WISH-TV 8 | Group calls for more transparency on state pensions
Updated: Wednesday, 16 Nov 2011, 8:23 PM EST
Published : Wednesday, 16 Nov 2011, 8:21 PM EST
INDIANAPOLIS (WISH) – A national taxpayer rights group came to Indiana on Wednesday, armed with figures it says shows your tax dollars are being spent on what it calls “lavish” pensions.
The news conference by executives from Chicago’s Taxpayers United of America (TUA) came just one day after I Team 8 exposed details of a state law keeping more than $2 billion in annual pension payouts confidential from the taxpayers who fund them.
“The real issue here is that, in Indiana, they don’t release the pensions. There needs to be more transparency in Indiana. There definitely is not enough,” said TUA Vice President Christina Tobin.
Because Indiana law prevents the public release of pension payout information, the group says it estimated those payouts instead. Its estimates include university administrators, coaches, professors, judges, teachers and other public employees. TUA says its findings show hundreds of the state’s current top salary earners could get total lifetime payouts that reach into the millions of dollars after they retire.
“The pension payouts are so high, if we don’t reform the pensions, we’re going to have serious issues, not just in Indiana, but nationwide,” Tobin said.
But some aren’t convinced.
TUA’s estimations assume employees will retire at the age of 55, under their current salary, after remaining in their current position for at least 30 years.
Because not all on the estimated list will fit those assumptions, some say the group’s numbers are far too high. Under Indiana law, most of the state’s retirement funds require at least 10 years of service to be vested. Some on the list have not even satisfied that requirement yet.
Asked by 24-Hour News 8’s Troy Kehoe if high pension payments to individual public retirees are contributing to the state’s $14 billion shortfall in pension funding , IUPUI Professor Dr. Craig Hartzer shook his head.
“No,” he said. “When you look at other states and you look at the average annual benefit that our retirees are getting, that’s not going to be an issue.”
Hartzer served as director of Indiana’s Public Employee Retirement Fund (PERF) for more than 20 years.
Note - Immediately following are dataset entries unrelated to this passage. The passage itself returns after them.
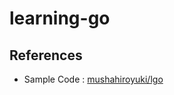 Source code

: # learning-go

## References

- Sample Code : [mushahiroyuki/lgo](https://github.com/mushahiroyuki/lgo)
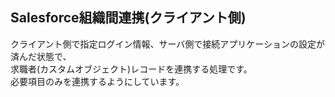 ## Salesforce組織間連携(クライアント側)

クライアント側で指定ログイン情報、サーバ側で接続アプリケーションの設定が済んだ状態で、<br>
求職者(カスタムオブジェクト)レコードを連携する処理です。<br>
必要項目のみを連携するようにしています。<br>

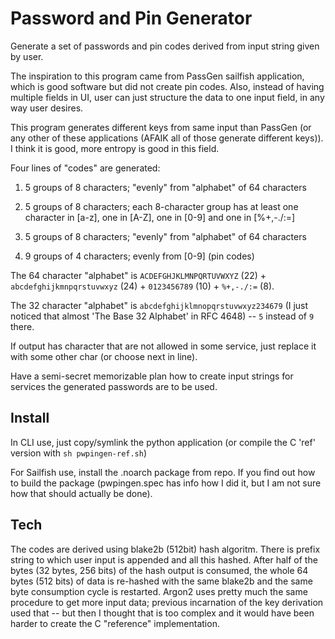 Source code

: 
Password and Pin Generator
==========================

Generate a set of passwords and pin codes derived from
input string given by user.

The inspiration to this program came from PassGen sailfish application,
which is good software but did not create pin codes. Also, instead of
having multiple fields in UI, user can just structure the data to one
input field, in any way user desires.

This program generates different keys from same input than PassGen
(or any other of these applications (AFAIK all of those generate
different keys)). I think it is good, more entropy is good in this
field.

Four lines of "codes" are generated:

1. 5 groups of 8 characters; "evenly" from "alphabet" of 64 characters

2. 5 groups of 8 characters; each 8-character group has at least one
   character in [a-z], one in [A-Z], one in [0-9] and one in [%+,-./:=]

3. 5 groups of 8 characters; "evenly" from "alphabet" of 64 characters

4. 9 groups of 4 characters; evenly from [0-9] (pin codes)

The 64 character "alphabet" is `ACDEFGHJKLMNPQRTUVWXYZ` (22) +
`abcdefghijkmnpqrstuvwxyz` (24) + `0123456789` (10) + `%+,-./:=` (8).

The 32 character "alphabet" is `abcdefghijklmnopqrstuvwxyz234679`
(I just noticed that almost 'The Base 32 Alphabet' in RFC 4648)
-- `5` instead of `9` there.

If output has character that are not allowed in some service, just
replace it with some other char (or choose next in line).

Have a semi-secret memorizable plan how to create input strings for
services the generated passwords are to be used.

Install
-------

In CLI use, just copy/symlink the python application (or compile
the C 'ref' version with `sh pwpingen-ref.sh`)

For Sailfish use, install the .noarch package from repo. If you find
out how to build the package (pwpingen.spec has info how I did it,
but I am not sure how that should actually be done).

Tech
----

The codes are derived using blake2b (512bit) hash algoritm. There is
prefix string to which user input is appended and all this hashed.
After half of the bytes (32 bytes, 256 bits) of the hash output is
consumed, the whole 64 bytes (512 bits) of data is re-hashed with
the same blake2b and the same byte consumption cycle is restarted.
Argon2 uses pretty much the same procedure to get more input data;
previous incarnation of the key derivation used that -- but then
I thought that is too complex and it would have been harder to
create the C "reference" implementation.
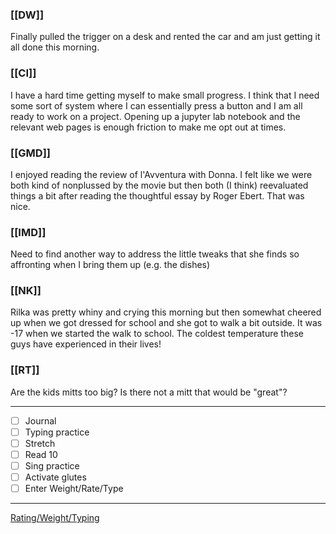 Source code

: ### [[DW]]
Finally pulled the trigger on a desk and rented the car and am just getting it all done this morning.

### [[CI]]
I have a hard time getting myself to make small progress. I think that I need some sort of system where I can essentially press a button and I am all ready to work on a project. Opening up a jupyter lab notebook and the relevant web pages is enough friction to make me opt out at times.

### [[GMD]]
I enjoyed reading the review of l'Avventura with Donna. I felt like we were both kind of nonplussed by the movie but then both (I think) reevaluated things a bit after reading the thoughtful essay by Roger Ebert. That was nice.

### [[IMD]]
Need to find another way to address the little tweaks that she finds so affronting when I bring them up (e.g. the dishes)

### [[NK]]
Rilka was pretty whiny and crying this morning but then somewhat cheered up when we got dressed for school and she got to walk a bit outside. It was -17 when we started the walk to school. The coldest temperature these guys have experienced in their lives!

### [[RT]]
Are the kids mitts too big? Is there not a mitt that would be "great"? 

---
- [ ] Journal
- [ ] Typing practice
- [ ] Stretch
- [ ] Read 10
- [ ] Sing practice
- [ ] Activate glutes
- [ ] Enter Weight/Rate/Type
---

[Rating/Weight/Typing](https://docs.google.com/spreadsheets/d/1p6cinTqipnxyiSCgPBAWp2cAHA5q6P0NL58bNCxedCY/edit#gid=0)
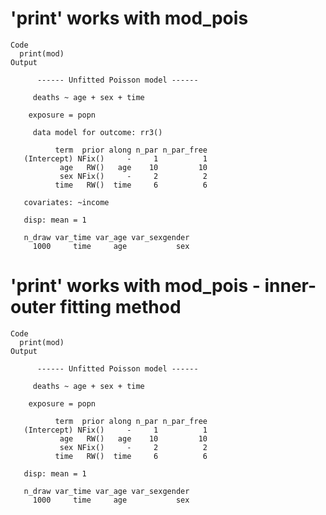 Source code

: # 'print' works with mod_pois

    Code
      print(mod)
    Output
      
          ------ Unfitted Poisson model ------
      
         deaths ~ age + sex + time
      
        exposure = popn
      
         data model for outcome: rr3()
      
              term  prior along n_par n_par_free
       (Intercept) NFix()     -     1          1
               age   RW()   age    10         10
               sex NFix()     -     2          2
              time   RW()  time     6          6
      
       covariates: ~income
      
       disp: mean = 1
      
       n_draw var_time var_age var_sexgender
         1000     time     age           sex
      

# 'print' works with mod_pois - inner-outer fitting method

    Code
      print(mod)
    Output
      
          ------ Unfitted Poisson model ------
      
         deaths ~ age + sex + time
      
        exposure = popn
      
              term  prior along n_par n_par_free
       (Intercept) NFix()     -     1          1
               age   RW()   age    10         10
               sex NFix()     -     2          2
              time   RW()  time     6          6
      
       disp: mean = 1
      
       n_draw var_time var_age var_sexgender
         1000     time     age           sex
“In fact,” he continued, “I think we need to do a better job of letting people know that the average retirement benefit in our state is extremely low. And pay tends to be lower for the same kinds of education levels. I think the pensions in the public sector are designed to retain public employees, because you don’t get vested until at least 10 years of service.”
According to retirement system documents obtained by I Team 8, the average pension benefit given to a retired public employee in fiscal year 2010 was around $19,500, though the average benefit from the state’s seven separate retirement funds was closer to $24,000. The state also claims only about 1,700 retirees – or about 1 percent – get more than $36,000 in pension benefits per year.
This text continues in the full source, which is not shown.